Stored records:
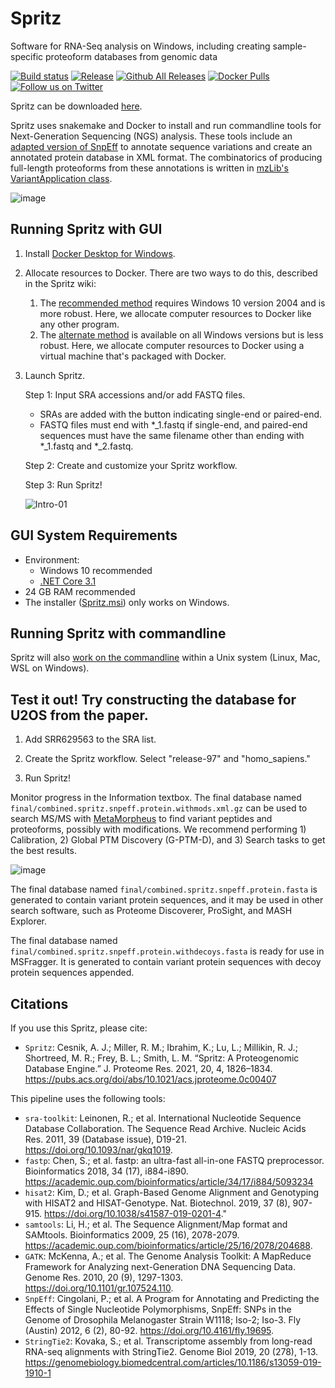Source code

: # Spritz
Software for RNA-Seq analysis on Windows, including creating sample-specific proteoform databases from genomic data

[![Build status](https://ci.appveyor.com/api/projects/status/p54yrm6iixqm8jsf?svg=true)](https://ci.appveyor.com/project/acesnik/spritz)
[![Release](https://img.shields.io/github/v/release/smith-chem-wisc/Spritz)](https://github.com/smith-chem-wisc/Spritz/releases/latest)
[![Github All Releases](https://img.shields.io/github/downloads/smith-chem-wisc/Spritz/total.svg)](https://github.com/smith-chem-wisc/Spritz/releases/)
[![Docker Pulls](https://img.shields.io/docker/pulls/smithlab/spritz)](https://hub.docker.com/r/smithlab/spritz/tags?page=1&ordering=last_updated)
[![Follow us on Twitter](https://img.shields.io/twitter/follow/smith_chem_wisc?label=Twitter&style=social)](https://twitter.com/smith_chem_wisc)

Spritz can be downloaded [here](https://github.com/smith-chem-wisc/Spritz/releases).

Spritz uses snakemake and Docker to install and run commandline tools for Next-Generation Sequencing (NGS) analysis. These tools include an [adapted version of SnpEff](https://github.com/smith-chem-wisc/SnpEff) to annotate sequence variations and create an annotated protein database in XML format. The combinatorics of producing full-length proteoforms from these annotations is written in [mzLib's VariantApplication class](https://github.com/smith-chem-wisc/mzLib/blob/master/Proteomics/Protein/VariantApplication.cs).

![image](https://user-images.githubusercontent.com/16342951/93618988-a3b5be00-f99d-11ea-8be4-063395e24ce1.png)

## Running Spritz with GUI

1. Install [Docker Desktop for Windows](https://hub.docker.com/editions/community/docker-ce-desktop-windows).

2. Allocate resources to Docker. There are two ways to do this, described in the Spritz wiki:
    1. The [recommended method](https://github.com/smith-chem-wisc/Spritz/wiki/Allocating-resources-to-Docker-using-WSL2-(recommended-method)) requires Windows 10 version 2004 and is more robust. Here, we allocate computer resources to Docker like any other program.
    2. The [alternate method](https://github.com/smith-chem-wisc/Spritz/wiki/Allocating-resources-to-Docker-using-Vmmem-(alternate-method)) is available on all Windows versions but is less robust. Here, we allocate computer resources to Docker using a virtual machine that's packaged with Docker.

3. Launch Spritz.

    Step 1: Input SRA accessions and/or add FASTQ files.
    * SRAs are added with the button indicating single-end or paired-end.
    * FASTQ files must end with *_1.fastq if single-end, and paired-end sequences must have the same filename other than ending with *_1.fastq and *_2.fastq.

    Step 2: Create and customize your Spritz workflow.

    Step 3: Run Spritz!

    ![Intro-01](https://user-images.githubusercontent.com/16342951/99159330-088d4c00-26a1-11eb-99b9-0b7cd79467d2.png)

## GUI System Requirements

* Environment:
  * Windows 10 recommended
  * [.NET Core 3.1](https://dotnet.microsoft.com/download/dotnet-core/thank-you/runtime-desktop-3.1.3-windows-x64-installer)
* 24 GB RAM recommended
* The installer ([Spritz.msi](https://github.com/smith-chem-wisc/Spritz/releases)) only works on Windows.

## Running Spritz with commandline

Spritz will also [work on the commandline](https://github.com/smith-chem-wisc/Spritz/wiki/Spritz-commandline-usage) within a Unix system (Linux, Mac, WSL on Windows).

## Test it out! Try constructing the database for U2OS from the paper.

1. Add SRR629563 to the SRA list.

2. Create the Spritz workflow. Select "release-97" and "homo_sapiens."

3. Run Spritz!

Monitor progress in the Information textbox. The final database named `final/combined.spritz.snpeff.protein.withmods.xml.gz` can be used to search MS/MS with [MetaMorpheus](https://github.com/smith-chem-wisc/MetaMorpheus) to find variant peptides and proteoforms, possibly with modifications. We recommend performing 1) Calibration, 2) Global PTM Discovery (G-PTM-D), and 3) Search tasks to get the best results.

![image](https://user-images.githubusercontent.com/16342951/85874687-a76be700-b798-11ea-9bff-9f68646b03de.png)

The final database named `final/combined.spritz.snpeff.protein.fasta` is generated to contain variant protein sequences, and it may be used in other search software, such as Proteome Discoverer, ProSight, and MASH Explorer.

The final database named `final/combined.spritz.snpeff.protein.withdecoys.fasta` is ready for use in MSFragger. It is generated to contain variant protein sequences with decoy protein sequences appended.

## Citations

If you use this Spritz, please cite:
* `Spritz`: Cesnik, A. J.; Miller, R. M.; Ibrahim, K.; Lu, L.; Millikin, R. J.; Shortreed, M. R.; Frey, B. L.; Smith, L. M. “Spritz: A Proteogenomic Database Engine.” J. Proteome Res. 2021, 20, 4, 1826–1834. https://pubs.acs.org/doi/abs/10.1021/acs.jproteome.0c00407

This pipeline uses the following tools:
  * `sra-toolkit`: Leinonen, R.; et al. International Nucleotide Sequence Database Collaboration. The Sequence Read Archive. Nucleic Acids Res. 2011, 39 (Database issue), D19-21. https://doi.org/10.1093/nar/gkq1019.
  * `fastp`: Chen, S.; et al. fastp: an ultra-fast all-in-one FASTQ preprocessor. Bioinformatics 2018, 34 (17), i884-i890. https://academic.oup.com/bioinformatics/article/34/17/i884/5093234
  * `hisat2`: Kim, D.; et al. Graph-Based Genome Alignment and Genotyping with HISAT2 and HISAT-Genotype. Nat. Biotechnol. 2019, 37 (8), 907-915. https://doi.org/10.1038/s41587-019-0201-4."
  * `samtools`: Li, H.; et al. The Sequence Alignment/Map format and SAMtools. Bioinformatics 2009, 25 (16), 2078-2079. https://academic.oup.com/bioinformatics/article/25/16/2078/204688.
  * `GATK`: McKenna, A.; et al. The Genome Analysis Toolkit: A MapReduce Framework for Analyzing next-Generation DNA Sequencing Data. Genome Res. 2010, 20 (9), 1297-1303. https://doi.org/10.1101/gr.107524.110.
  * `SnpEff`: Cingolani, P.; et al. A Program for Annotating and Predicting the Effects of Single Nucleotide Polymorphisms, SnpEff: SNPs in the Genome of Drosophila Melanogaster Strain W1118; Iso-2; Iso-3. Fly (Austin) 2012, 6 (2), 80-92. https://doi.org/10.4161/fly.19695.
  * `StringTie2`: Kovaka, S.; et al. Transcriptome assembly from long-read RNA-seq alignments with StringTie2. Genome Biol 2019, 20 (278), 1-13. https://genomebiology.biomedcentral.com/articles/10.1186/s13059-019-1910-1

> **What is needed**
Note each line above that contains "desktop" and copy it out.

> **Exercise response**
1. Install [Docker Desktop for Windows](https://hub.docker.com/editions/community/docker-ce-desktop-windows).
  * [.NET Core 3.1](https://dotnet.microsoft.com/download/dotnet-core/thank-you/runtime-desktop-3.1.3-windows-x64-installer)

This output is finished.